● **Information supplied**:
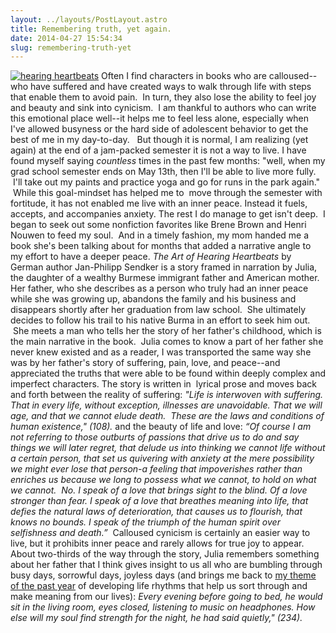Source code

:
 ```yaml
---
layout: ../layouts/PostLayout.astro
title: Remembering truth, yet again. 
date: 2014-04-27 15:54:34
slug: remembering-truth-yet
---
```


[![hearing heartbeats](http://akindoflibrary.com/wp-content/uploads/2014/04/hearing-heartbeats-202x300.jpg)](http://akindoflibrary.com/wp-content/uploads/2014/04/hearing-heartbeats.jpg) Often I find characters in books who are calloused--who have suffered and have created ways to walk through life with steps that enable them to avoid pain.  In turn, they also lose the ability to feel joy and beauty and sink into cynicism.  I am thankful to authors who can write this emotional place well--it helps me to feel less alone, especially when I've allowed busyness or the hard side of adolescent behavior to get the best of me in my day-to-day.   But though it is normal, I am realizing (yet again) at the end of a jam-packed semester it is not a way to live. I have found myself saying _countless_ times in the past few months: "well, when my grad school semester ends on May 13th, then I'll be able to live more fully.  I'll take out my paints and practice yoga and go for runs in the park again."  While this goal-mindset has helped me to  move through the semester with fortitude, it has not enabled me live with an inner peace. Instead it fuels, accepts, and accompanies anxiety. The rest I do manage to get isn't deep.  I began to seek out some nonfiction favorites like Brene Brown and Henri Nouwen to feed my soul.  And in a timely fashion, my mom handed me a book she's been talking about for months that added a narrative angle to my effort to have a deeper peace. _The Art of Hearing Heartbeats_ by German author Jan-Philipp Sendker is a story framed in narration by Julia, the daughter of a wealthy Burmese immigrant father and American mother.   Her father, who she describes as a person who truly had an inner peace while she was growing up, abandons the family and his business and disappears shortly after her graduation from law school.  She ultimately decides to follow his trail to his native Burma in an effort to seek him out.  She meets a man who tells her the story of her father's childhood, which is the main narrative in the book.  Julia comes to know a part of her father she never knew existed and as a reader, I was transported the same way she was by her father's story of suffering, pain, love, and peace--and appreciated the truths that were able to be found within deeply complex and imperfect characters. The story is written in  lyrical prose and moves back and forth between the reality of suffering: _"Life is interwoven with suffering. That in every life, without exception, illnesses are unavoidable. That we will age, and that we cannot elude death.  These are the laws and conditions of human existence," (108)._ and the beauty of life and love: _“Of course I am not referring to those outburts of passions that drive us to do and say things we will later regret, that delude us into thinking we cannot life without a certain person, that set us quivering with anxiety at the mere possibility we might ever lose that person-a feeling that impoverishes rather than enriches us because we long to possess what we cannot, to hold on what we cannot.  No. I speak of a love that brings sight to the blind. Of a love stronger than fear. I speak of a love that breathes meaning into life, that defies the natural laws of deterioration, that causes us to flourish, that knows no bounds. I speak of the triumph of the human spirit over selfishness and death.”_  Calloused cynicism is certainly an easier way to live, but it prohibits inner peace and rarely allows for true joy to appear.   About two-thirds of the way through the story, Julia remembers something about her father that I think gives insight to us all who are bumbling through busy days, sorrowful days, joyless days (and brings me back to [my theme of the past year](http://akindoflibrary.com/category/healthy-rhythms/) of developing life rhythms that help us sort through and make meaning from our lives): _Every evening before going to bed, he would sit in the living room, eyes closed, listening to music on headphones. How else will my soul find strength for the night, he had said quietly," (234)._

● **Assigned task**: Once the pictures are set aside, repeat the remaining data word for word.

● **Finished task**:
Source code

:
 ```yaml
---
layout: ../layouts/PostLayout.astro
title: Remembering truth, yet again. 
date: 2014-04-27 15:54:34
slug: remembering-truth-yet
---
```


[![hearing heartbeats](http://akindoflibrary.com/wp-content/uploads/2014/04/hearing-heartbeats-202x300.jpg)](http://akindoflibrary.com/wp-content/uploads/2014/04/hearing-heartbeats.jpg) Often I find characters in books who are calloused--who have suffered and have created ways to walk through life with steps that enable them to avoid pain.  In turn, they also lose the ability to feel joy and beauty and sink into cynicism.  I am thankful to authors who can write this emotional place well--it helps me to feel less alone, especially when I've allowed busyness or the hard side of adolescent behavior to get the best of me in my day-to-day.   But though it is normal, I am realizing (yet again) at the end of a jam-packed semester it is not a way to live. I have found myself saying _countless_ times in the past few months: "well, when my grad school semester ends on May 13th, then I'll be able to live more fully.  I'll take out my paints and practice yoga and go for runs in the park again."  While this goal-mindset has helped me to  move through the semester with fortitude, it has not enabled me live with an inner peace. Instead it fuels, accepts, and accompanies anxiety. The rest I do manage to get isn't deep.  I began to seek out some nonfiction favorites like Brene Brown and Henri Nouwen to feed my soul.  And in a timely fashion, my mom handed me a book she's been talking about for months that added a narrative angle to my effort to have a deeper peace. _The Art of Hearing Heartbeats_ by German author Jan-Philipp Sendker is a story framed in narration by Julia, the daughter of a wealthy Burmese immigrant father and American mother.   Her father, who she describes as a person who truly had an inner peace while she was growing up, abandons the family and his business and disappears shortly after her graduation from law school.  She ultimately decides to follow his trail to his native Burma in an effort to seek him out.  She meets a man who tells her the story of her father's childhood, which is the main narrative in the book.  Julia comes to know a part of her father she never knew existed and as a reader, I was transported the same way she was by her father's story of suffering, pain, love, and peace--and appreciated the truths that were able to be found within deeply complex and imperfect characters. The story is written in  lyrical prose and moves back and forth between the reality of suffering: _"Life is interwoven with suffering. That in every life, without exception, illnesses are unavoidable. That we will age, and that we cannot elude death.  These are the laws and conditions of human existence," (108)._ and the beauty of life and love: _“Of course I am not referring to those outburts of passions that drive us to do and say things we will later regret, that delude us into thinking we cannot life without a certain person, that set us quivering with anxiety at the mere possibility we might ever lose that person-a feeling that impoverishes rather than enriches us because we long to possess what we cannot, to hold on what we cannot.  No. I speak of a love that brings sight to the blind. Of a love stronger than fear. I speak of a love that breathes meaning into life, that defies the natural laws of deterioration, that causes us to flourish, that knows no bounds. I speak of the triumph of the human spirit over selfishness and death.”_  Calloused cynicism is certainly an easier way to live, but it prohibits inner peace and rarely allows for true joy to appear.   About two-thirds of the way through the story, Julia remembers something about her father that I think gives insight to us all who are bumbling through busy days, sorrowful days, joyless days (and brings me back to [my theme of the past year](http://akindoflibrary.com/category/healthy-rhythms/) of developing life rhythms that help us sort through and make meaning from our lives): _Every evening before going to bed, he would sit in the living room, eyes closed, listening to music on headphones. How else will my soul find strength for the night, he had said quietly," (234)._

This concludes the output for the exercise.